What to do: What lines of the data hold the string "Enhanced"? Copy them all.

Input material:
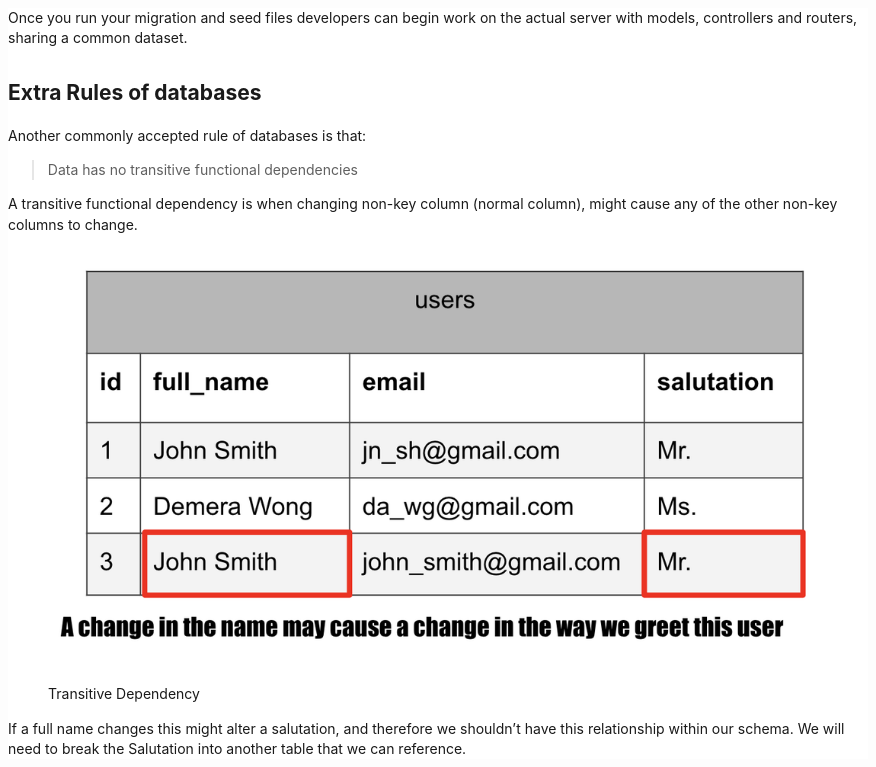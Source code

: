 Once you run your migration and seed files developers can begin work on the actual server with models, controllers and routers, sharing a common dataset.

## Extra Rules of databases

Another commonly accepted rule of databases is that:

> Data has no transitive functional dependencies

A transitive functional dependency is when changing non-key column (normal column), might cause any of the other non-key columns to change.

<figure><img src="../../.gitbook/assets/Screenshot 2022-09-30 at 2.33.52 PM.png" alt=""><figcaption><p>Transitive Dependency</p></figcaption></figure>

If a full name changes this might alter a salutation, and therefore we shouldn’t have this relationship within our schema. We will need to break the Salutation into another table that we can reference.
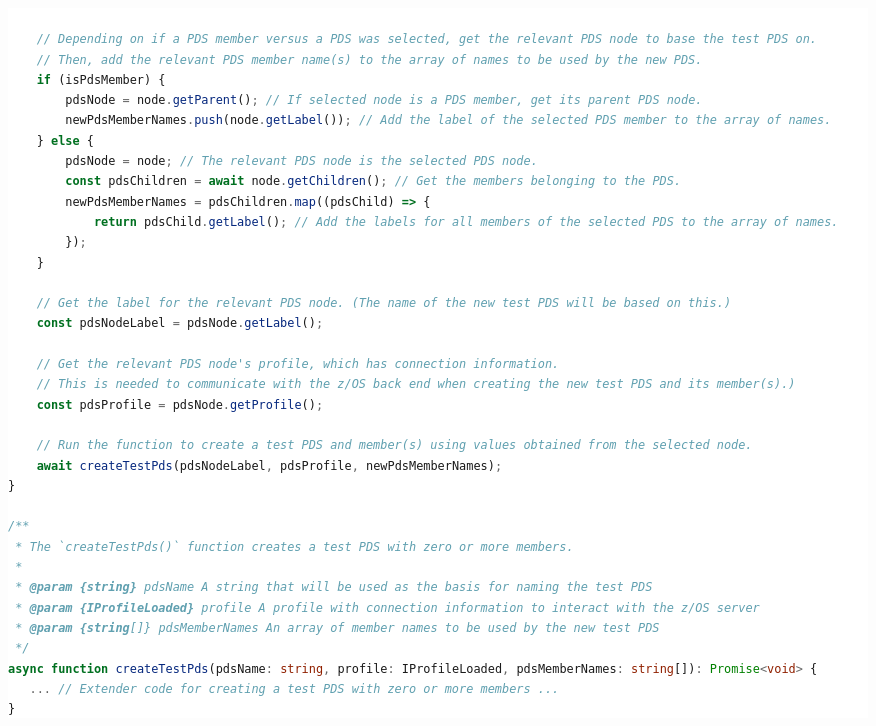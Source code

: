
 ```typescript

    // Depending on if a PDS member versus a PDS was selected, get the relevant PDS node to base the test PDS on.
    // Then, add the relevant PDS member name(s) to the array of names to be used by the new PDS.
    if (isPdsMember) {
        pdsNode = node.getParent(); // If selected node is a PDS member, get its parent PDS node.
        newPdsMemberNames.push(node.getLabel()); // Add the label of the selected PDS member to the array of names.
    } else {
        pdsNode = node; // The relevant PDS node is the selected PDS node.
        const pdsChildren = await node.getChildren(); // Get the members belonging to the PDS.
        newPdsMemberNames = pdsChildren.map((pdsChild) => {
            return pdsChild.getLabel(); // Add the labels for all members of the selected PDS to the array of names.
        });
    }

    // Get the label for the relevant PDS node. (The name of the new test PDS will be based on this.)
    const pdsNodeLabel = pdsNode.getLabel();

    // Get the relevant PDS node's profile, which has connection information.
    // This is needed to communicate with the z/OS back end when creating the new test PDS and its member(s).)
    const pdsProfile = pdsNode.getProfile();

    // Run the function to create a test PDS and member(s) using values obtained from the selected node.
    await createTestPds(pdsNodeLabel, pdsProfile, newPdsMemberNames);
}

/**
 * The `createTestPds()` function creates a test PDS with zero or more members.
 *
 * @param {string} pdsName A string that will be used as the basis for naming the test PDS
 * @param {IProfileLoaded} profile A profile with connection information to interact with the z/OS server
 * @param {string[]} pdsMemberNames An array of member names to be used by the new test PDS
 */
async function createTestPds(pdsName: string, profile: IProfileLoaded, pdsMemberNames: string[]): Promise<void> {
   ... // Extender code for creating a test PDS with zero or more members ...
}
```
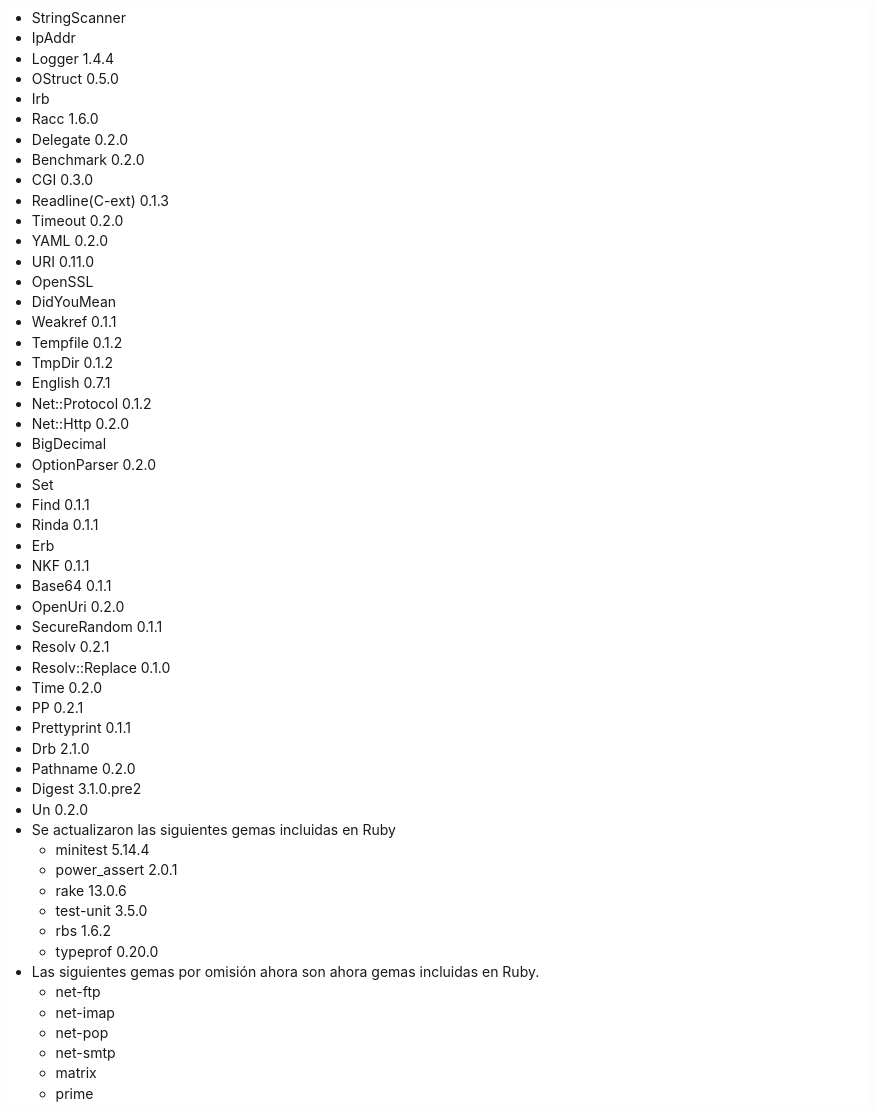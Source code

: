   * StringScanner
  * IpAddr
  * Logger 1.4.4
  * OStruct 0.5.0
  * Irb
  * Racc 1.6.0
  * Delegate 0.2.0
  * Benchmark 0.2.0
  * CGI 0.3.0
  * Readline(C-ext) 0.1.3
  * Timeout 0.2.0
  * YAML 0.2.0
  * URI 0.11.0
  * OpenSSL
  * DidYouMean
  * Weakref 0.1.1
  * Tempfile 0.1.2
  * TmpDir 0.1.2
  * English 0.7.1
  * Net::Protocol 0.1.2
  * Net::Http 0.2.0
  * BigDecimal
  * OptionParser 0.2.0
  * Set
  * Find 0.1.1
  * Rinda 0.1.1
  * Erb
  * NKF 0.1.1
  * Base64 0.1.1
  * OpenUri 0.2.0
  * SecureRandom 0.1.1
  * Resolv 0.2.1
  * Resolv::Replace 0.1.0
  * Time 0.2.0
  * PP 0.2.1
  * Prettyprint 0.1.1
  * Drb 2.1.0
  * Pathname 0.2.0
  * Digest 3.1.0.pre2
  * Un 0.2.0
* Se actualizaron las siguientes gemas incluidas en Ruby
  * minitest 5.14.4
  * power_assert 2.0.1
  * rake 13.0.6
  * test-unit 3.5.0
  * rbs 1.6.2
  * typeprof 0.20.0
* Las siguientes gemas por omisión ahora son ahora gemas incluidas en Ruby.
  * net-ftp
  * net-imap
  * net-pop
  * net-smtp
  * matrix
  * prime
==
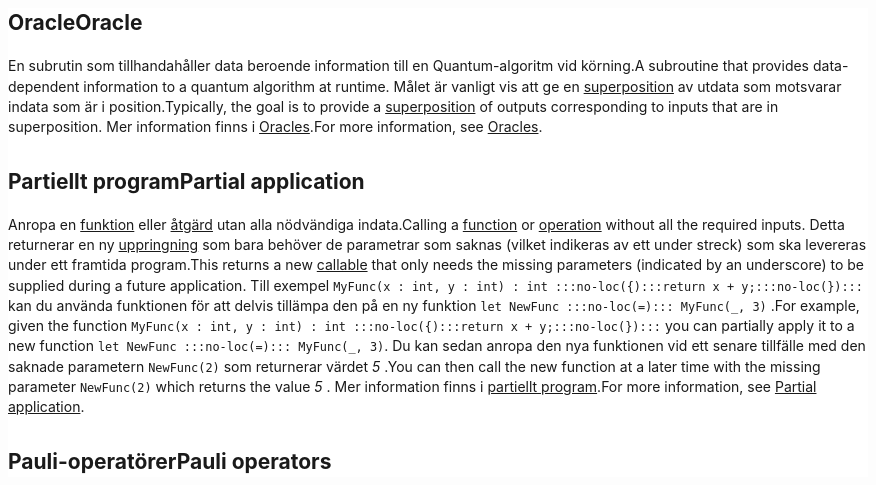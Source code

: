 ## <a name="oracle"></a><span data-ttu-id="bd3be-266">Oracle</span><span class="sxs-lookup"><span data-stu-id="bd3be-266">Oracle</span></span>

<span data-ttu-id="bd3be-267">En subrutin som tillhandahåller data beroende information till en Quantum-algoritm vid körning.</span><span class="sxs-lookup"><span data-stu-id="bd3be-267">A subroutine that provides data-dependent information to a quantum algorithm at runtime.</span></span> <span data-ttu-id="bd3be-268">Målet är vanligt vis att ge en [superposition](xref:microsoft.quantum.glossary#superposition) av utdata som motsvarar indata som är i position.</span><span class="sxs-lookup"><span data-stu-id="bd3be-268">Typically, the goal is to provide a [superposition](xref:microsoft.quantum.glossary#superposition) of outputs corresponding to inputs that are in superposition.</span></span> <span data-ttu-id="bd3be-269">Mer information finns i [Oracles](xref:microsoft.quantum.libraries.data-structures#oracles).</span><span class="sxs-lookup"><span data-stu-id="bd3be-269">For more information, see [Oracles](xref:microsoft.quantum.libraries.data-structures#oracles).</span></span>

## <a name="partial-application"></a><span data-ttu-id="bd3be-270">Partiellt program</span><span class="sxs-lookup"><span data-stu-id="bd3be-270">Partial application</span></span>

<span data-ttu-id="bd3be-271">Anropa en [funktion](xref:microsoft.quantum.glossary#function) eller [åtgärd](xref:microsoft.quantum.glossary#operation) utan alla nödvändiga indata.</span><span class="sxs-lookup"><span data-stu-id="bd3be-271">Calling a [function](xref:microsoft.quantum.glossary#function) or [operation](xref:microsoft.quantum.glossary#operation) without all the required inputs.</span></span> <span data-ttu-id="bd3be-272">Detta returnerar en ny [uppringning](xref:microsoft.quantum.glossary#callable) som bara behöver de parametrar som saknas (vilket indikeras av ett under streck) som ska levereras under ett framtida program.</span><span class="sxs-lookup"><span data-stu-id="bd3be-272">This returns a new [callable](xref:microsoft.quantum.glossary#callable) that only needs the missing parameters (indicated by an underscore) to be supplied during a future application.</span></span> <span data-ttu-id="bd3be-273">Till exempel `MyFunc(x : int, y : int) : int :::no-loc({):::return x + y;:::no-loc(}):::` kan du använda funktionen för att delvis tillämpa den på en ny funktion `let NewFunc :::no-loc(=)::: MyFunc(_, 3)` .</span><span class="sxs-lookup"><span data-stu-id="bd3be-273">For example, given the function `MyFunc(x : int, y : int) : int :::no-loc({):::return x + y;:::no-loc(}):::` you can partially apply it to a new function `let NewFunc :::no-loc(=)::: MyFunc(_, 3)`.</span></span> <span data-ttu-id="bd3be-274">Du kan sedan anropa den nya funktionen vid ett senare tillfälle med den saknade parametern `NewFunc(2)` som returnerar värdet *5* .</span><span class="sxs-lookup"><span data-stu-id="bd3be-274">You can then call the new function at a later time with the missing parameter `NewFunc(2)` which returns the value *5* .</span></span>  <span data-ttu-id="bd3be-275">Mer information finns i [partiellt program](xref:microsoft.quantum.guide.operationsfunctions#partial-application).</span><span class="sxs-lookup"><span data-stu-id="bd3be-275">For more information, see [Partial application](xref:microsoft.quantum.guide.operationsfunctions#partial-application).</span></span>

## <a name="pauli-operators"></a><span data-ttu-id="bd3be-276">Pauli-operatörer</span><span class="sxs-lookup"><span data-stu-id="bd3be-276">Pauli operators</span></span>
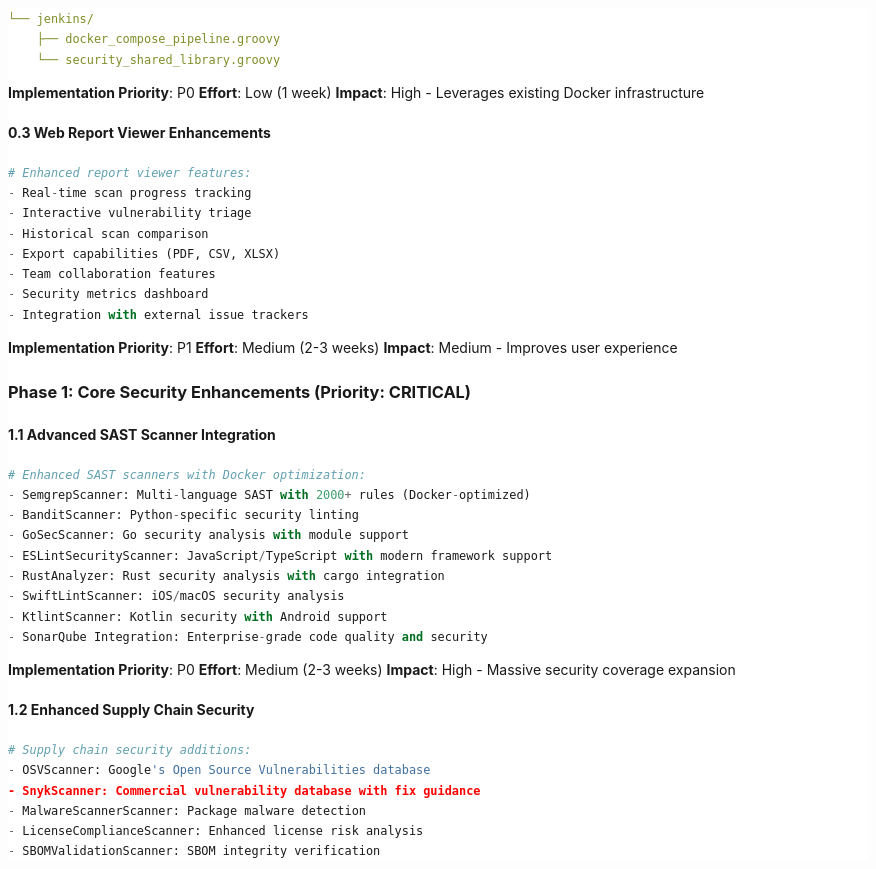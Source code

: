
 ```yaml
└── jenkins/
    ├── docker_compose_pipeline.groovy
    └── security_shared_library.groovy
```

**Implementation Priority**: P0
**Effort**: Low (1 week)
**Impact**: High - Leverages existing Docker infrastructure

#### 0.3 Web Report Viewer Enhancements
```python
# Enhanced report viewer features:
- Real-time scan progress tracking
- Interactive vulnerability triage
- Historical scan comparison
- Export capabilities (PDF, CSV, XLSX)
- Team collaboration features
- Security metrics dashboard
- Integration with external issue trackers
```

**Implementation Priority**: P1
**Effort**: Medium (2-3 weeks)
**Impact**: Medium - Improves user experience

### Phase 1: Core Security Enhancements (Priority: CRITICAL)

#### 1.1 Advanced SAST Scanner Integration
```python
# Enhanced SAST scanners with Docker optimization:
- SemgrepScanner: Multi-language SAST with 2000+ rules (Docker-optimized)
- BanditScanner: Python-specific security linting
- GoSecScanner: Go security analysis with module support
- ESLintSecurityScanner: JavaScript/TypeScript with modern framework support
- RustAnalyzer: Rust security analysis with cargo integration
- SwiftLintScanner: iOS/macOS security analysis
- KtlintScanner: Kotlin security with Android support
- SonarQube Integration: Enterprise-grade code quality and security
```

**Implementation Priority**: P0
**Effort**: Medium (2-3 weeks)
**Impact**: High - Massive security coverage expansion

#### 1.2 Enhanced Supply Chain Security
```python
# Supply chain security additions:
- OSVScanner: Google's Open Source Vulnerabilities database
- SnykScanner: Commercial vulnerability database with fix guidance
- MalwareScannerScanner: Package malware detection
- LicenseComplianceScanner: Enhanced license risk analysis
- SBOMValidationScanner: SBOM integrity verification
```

Solution for this exercise:
# Enhanced report viewer features:
# Enhanced SAST scanners with Docker optimization:
#### 1.2 Enhanced Supply Chain Security
- LicenseComplianceScanner: Enhanced license risk analysis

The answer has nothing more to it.